Saved data entries:
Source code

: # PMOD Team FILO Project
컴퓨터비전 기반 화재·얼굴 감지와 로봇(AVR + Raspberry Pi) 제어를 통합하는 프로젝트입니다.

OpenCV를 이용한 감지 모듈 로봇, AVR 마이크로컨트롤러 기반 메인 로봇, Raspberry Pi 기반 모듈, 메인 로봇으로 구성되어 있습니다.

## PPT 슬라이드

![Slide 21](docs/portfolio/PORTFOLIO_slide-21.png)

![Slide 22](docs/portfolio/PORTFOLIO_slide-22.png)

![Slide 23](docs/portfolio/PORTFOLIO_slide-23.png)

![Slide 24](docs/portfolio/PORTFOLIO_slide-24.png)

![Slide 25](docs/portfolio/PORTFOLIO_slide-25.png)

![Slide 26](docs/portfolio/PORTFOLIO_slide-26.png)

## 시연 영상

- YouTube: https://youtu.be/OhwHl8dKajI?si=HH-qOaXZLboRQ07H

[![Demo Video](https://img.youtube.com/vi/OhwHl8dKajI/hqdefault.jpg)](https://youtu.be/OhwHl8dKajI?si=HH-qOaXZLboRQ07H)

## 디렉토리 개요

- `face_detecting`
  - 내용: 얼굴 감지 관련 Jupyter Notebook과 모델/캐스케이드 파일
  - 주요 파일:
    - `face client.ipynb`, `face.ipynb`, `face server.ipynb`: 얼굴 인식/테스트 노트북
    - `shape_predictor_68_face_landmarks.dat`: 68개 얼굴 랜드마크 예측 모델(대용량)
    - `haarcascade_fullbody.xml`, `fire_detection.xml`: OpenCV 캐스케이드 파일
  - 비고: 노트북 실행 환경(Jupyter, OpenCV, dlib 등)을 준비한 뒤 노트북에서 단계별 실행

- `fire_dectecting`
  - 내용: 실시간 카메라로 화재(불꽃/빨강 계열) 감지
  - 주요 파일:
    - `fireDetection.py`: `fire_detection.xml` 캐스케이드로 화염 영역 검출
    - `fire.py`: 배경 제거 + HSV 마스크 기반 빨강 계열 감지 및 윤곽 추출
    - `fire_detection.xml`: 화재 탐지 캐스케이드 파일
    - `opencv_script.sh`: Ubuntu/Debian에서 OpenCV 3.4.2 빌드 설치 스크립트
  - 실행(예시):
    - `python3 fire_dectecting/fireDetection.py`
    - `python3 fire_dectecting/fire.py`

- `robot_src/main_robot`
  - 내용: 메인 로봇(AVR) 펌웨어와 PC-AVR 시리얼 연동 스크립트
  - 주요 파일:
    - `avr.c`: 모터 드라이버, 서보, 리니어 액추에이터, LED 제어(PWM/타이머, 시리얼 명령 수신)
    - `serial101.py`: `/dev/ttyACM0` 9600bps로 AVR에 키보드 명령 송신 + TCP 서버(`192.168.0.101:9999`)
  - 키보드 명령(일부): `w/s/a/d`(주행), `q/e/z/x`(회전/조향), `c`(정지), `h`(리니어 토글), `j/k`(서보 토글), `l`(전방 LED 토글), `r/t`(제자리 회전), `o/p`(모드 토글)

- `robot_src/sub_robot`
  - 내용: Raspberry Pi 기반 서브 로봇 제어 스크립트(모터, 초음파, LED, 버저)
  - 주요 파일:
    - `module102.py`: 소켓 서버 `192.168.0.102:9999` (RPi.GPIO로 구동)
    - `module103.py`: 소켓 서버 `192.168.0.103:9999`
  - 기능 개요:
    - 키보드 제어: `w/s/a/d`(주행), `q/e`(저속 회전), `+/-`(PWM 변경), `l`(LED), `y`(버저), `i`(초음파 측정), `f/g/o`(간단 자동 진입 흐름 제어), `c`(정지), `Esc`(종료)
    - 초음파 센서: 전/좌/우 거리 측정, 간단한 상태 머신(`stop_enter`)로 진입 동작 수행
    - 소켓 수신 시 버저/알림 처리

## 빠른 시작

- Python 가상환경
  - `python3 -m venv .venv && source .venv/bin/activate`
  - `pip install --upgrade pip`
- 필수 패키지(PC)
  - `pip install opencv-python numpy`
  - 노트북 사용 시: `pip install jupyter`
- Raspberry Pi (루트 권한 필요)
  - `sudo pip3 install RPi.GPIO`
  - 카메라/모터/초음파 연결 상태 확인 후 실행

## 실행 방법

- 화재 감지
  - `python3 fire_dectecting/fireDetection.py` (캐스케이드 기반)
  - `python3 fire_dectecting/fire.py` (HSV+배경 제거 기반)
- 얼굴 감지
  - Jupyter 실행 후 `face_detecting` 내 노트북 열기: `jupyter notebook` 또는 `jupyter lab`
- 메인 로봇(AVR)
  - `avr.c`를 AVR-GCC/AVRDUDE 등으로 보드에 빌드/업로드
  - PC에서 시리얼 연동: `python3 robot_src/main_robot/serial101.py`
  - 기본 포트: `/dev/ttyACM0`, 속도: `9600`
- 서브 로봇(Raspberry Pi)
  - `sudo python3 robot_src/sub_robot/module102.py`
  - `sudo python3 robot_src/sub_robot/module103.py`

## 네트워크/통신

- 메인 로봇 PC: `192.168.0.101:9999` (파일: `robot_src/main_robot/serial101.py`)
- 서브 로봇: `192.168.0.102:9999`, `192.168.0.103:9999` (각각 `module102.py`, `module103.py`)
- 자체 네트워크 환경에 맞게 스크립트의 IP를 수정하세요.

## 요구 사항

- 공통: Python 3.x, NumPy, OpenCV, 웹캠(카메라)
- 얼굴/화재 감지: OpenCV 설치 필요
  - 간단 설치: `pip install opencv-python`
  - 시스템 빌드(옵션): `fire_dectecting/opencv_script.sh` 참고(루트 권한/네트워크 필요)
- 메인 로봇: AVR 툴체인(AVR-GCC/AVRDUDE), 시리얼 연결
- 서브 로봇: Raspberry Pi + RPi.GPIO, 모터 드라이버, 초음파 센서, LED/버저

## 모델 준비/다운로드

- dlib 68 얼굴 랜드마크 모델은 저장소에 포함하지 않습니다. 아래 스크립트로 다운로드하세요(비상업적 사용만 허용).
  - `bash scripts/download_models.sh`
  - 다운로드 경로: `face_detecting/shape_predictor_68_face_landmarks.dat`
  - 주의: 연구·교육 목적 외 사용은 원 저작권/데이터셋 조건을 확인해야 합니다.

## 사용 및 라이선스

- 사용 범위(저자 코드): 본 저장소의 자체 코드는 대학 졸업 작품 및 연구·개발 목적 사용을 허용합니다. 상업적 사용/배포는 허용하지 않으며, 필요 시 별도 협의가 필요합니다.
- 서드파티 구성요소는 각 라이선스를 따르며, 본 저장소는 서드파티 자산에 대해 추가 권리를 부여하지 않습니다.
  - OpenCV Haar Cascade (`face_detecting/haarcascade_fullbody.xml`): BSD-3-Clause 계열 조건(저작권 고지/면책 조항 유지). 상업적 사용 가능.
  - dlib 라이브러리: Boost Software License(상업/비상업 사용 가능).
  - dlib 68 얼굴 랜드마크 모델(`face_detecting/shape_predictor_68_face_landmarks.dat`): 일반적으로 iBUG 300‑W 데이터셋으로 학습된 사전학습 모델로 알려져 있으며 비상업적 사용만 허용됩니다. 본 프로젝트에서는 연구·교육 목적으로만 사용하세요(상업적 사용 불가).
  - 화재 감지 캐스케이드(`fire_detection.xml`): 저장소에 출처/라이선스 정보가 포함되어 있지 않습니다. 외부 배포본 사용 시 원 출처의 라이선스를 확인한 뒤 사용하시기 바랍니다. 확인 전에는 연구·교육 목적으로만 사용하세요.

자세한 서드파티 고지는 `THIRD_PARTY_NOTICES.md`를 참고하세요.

Problem
Write down exactly the span of lines above from the one containing "- 내용: 메인 로봇(AVR) 펌웨어와 PC-AVR 시리얼 연동 스크립트" to the one containing "- 메인 로봇: AVR 툴체인(AVR-GCC/AVRDUDE), 시리얼 연결", both ends included.

Answer space
  - 내용: 메인 로봇(AVR) 펌웨어와 PC-AVR 시리얼 연동 스크립트
  - 주요 파일:
    - `avr.c`: 모터 드라이버, 서보, 리니어 액추에이터, LED 제어(PWM/타이머, 시리얼 명령 수신)
    - `serial101.py`: `/dev/ttyACM0` 9600bps로 AVR에 키보드 명령 송신 + TCP 서버(`192.168.0.101:9999`)
  - 키보드 명령(일부): `w/s/a/d`(주행), `q/e/z/x`(회전/조향), `c`(정지), `h`(리니어 토글), `j/k`(서보 토글), `l`(전방 LED 토글), `r/t`(제자리 회전), `o/p`(모드 토글)

- `robot_src/sub_robot`
  - 내용: Raspberry Pi 기반 서브 로봇 제어 스크립트(모터, 초음파, LED, 버저)
  - 주요 파일:
    - `module102.py`: 소켓 서버 `192.168.0.102:9999` (RPi.GPIO로 구동)
    - `module103.py`: 소켓 서버 `192.168.0.103:9999`
  - 기능 개요:
    - 키보드 제어: `w/s/a/d`(주행), `q/e`(저속 회전), `+/-`(PWM 변경), `l`(LED), `y`(버저), `i`(초음파 측정), `f/g/o`(간단 자동 진입 흐름 제어), `c`(정지), `Esc`(종료)
    - 초음파 센서: 전/좌/우 거리 측정, 간단한 상태 머신(`stop_enter`)로 진입 동작 수행
    - 소켓 수신 시 버저/알림 처리

## 빠른 시작

- Python 가상환경
  - `python3 -m venv .venv && source .venv/bin/activate`
  - `pip install --upgrade pip`
- 필수 패키지(PC)
  - `pip install opencv-python numpy`
  - 노트북 사용 시: `pip install jupyter`
- Raspberry Pi (루트 권한 필요)
  - `sudo pip3 install RPi.GPIO`
  - 카메라/모터/초음파 연결 상태 확인 후 실행

## 실행 방법

- 화재 감지
  - `python3 fire_dectecting/fireDetection.py` (캐스케이드 기반)
  - `python3 fire_dectecting/fire.py` (HSV+배경 제거 기반)
- 얼굴 감지
  - Jupyter 실행 후 `face_detecting` 내 노트북 열기: `jupyter notebook` 또는 `jupyter lab`
- 메인 로봇(AVR)
  - `avr.c`를 AVR-GCC/AVRDUDE 등으로 보드에 빌드/업로드
  - PC에서 시리얼 연동: `python3 robot_src/main_robot/serial101.py`
  - 기본 포트: `/dev/ttyACM0`, 속도: `9600`
- 서브 로봇(Raspberry Pi)
  - `sudo python3 robot_src/sub_robot/module102.py`
  - `sudo python3 robot_src/sub_robot/module103.py`

## 네트워크/통신

- 메인 로봇 PC: `192.168.0.101:9999` (파일: `robot_src/main_robot/serial101.py`)
- 서브 로봇: `192.168.0.102:9999`, `192.168.0.103:9999` (각각 `module102.py`, `module103.py`)
- 자체 네트워크 환경에 맞게 스크립트의 IP를 수정하세요.

## 요구 사항

- 공통: Python 3.x, NumPy, OpenCV, 웹캠(카메라)
- 얼굴/화재 감지: OpenCV 설치 필요
  - 간단 설치: `pip install opencv-python`
  - 시스템 빌드(옵션): `fire_dectecting/opencv_script.sh` 참고(루트 권한/네트워크 필요)
- 메인 로봇: AVR 툴체인(AVR-GCC/AVRDUDE), 시리얼 연결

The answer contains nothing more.